What to do: Each line from the beginning of the entries below through the line that includes "5. Open the" must be returned exactly as given.

Material supplied:
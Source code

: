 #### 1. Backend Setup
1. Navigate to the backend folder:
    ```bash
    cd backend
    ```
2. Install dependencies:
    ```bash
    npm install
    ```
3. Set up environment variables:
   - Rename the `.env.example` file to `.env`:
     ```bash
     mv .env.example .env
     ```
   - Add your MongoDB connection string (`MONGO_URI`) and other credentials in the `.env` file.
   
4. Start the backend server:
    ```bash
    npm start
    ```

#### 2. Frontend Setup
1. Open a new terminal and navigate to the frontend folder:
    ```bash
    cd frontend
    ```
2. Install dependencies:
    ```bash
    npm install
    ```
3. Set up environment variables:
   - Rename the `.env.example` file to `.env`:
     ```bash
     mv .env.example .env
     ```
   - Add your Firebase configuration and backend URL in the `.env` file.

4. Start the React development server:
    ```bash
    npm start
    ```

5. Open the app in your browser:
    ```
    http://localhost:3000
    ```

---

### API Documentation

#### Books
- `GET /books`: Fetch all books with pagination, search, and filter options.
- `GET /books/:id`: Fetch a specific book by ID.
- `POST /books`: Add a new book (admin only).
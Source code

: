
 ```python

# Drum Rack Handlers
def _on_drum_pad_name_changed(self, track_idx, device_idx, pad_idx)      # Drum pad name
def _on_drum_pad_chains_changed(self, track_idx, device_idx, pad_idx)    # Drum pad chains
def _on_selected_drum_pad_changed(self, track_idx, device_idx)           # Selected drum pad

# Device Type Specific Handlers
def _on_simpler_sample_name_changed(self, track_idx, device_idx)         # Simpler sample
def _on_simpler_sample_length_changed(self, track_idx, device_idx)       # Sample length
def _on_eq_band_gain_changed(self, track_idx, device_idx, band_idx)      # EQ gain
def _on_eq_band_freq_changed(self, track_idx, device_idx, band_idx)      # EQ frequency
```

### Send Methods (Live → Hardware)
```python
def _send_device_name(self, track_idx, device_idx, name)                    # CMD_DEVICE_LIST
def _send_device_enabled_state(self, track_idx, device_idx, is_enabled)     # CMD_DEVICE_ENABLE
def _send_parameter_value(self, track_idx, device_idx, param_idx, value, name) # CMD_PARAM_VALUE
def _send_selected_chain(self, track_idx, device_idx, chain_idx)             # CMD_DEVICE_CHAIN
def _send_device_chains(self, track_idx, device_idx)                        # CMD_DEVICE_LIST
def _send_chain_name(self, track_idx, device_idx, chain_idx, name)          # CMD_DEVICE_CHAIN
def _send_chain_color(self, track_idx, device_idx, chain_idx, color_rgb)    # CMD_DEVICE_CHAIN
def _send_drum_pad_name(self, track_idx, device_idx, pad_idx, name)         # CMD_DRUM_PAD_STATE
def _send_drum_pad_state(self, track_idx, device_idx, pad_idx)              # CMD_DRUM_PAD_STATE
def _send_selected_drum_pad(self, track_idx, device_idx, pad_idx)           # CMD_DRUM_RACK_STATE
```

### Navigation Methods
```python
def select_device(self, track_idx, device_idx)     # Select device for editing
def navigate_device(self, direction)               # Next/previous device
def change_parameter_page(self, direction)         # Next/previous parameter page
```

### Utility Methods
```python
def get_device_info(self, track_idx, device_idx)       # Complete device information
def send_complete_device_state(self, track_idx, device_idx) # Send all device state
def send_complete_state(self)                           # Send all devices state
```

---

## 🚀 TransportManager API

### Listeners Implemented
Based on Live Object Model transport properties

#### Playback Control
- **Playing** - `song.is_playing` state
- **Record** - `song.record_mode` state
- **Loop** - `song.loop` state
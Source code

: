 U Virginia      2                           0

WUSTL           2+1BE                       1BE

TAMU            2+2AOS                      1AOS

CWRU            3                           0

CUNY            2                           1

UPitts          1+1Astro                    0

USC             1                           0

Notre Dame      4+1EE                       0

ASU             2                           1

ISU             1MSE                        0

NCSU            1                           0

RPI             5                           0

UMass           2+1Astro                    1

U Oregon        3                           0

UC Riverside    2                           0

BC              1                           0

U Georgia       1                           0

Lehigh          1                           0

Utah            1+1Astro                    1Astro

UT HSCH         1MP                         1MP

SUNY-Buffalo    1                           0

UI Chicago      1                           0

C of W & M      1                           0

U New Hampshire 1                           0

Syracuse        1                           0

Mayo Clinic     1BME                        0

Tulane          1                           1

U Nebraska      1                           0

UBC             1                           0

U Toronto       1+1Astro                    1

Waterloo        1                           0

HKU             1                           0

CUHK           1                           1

Solution:
Source code

: #### 1. Backend Setup
1. Navigate to the backend folder:
    ```bash
    cd backend
    ```
2. Install dependencies:
    ```bash
    npm install
    ```
3. Set up environment variables:
   - Rename the `.env.example` file to `.env`:
     ```bash
     mv .env.example .env
     ```
   - Add your MongoDB connection string (`MONGO_URI`) and other credentials in the `.env` file.
   
4. Start the backend server:
    ```bash
    npm start
    ```

#### 2. Frontend Setup
1. Open a new terminal and navigate to the frontend folder:
    ```bash
    cd frontend
    ```
2. Install dependencies:
    ```bash
    npm install
    ```
3. Set up environment variables:
   - Rename the `.env.example` file to `.env`:
     ```bash
     mv .env.example .env
     ```
   - Add your Firebase configuration and backend URL in the `.env` file.

4. Start the React development server:
    ```bash
    npm start
    ```

5. Open the app in your browser:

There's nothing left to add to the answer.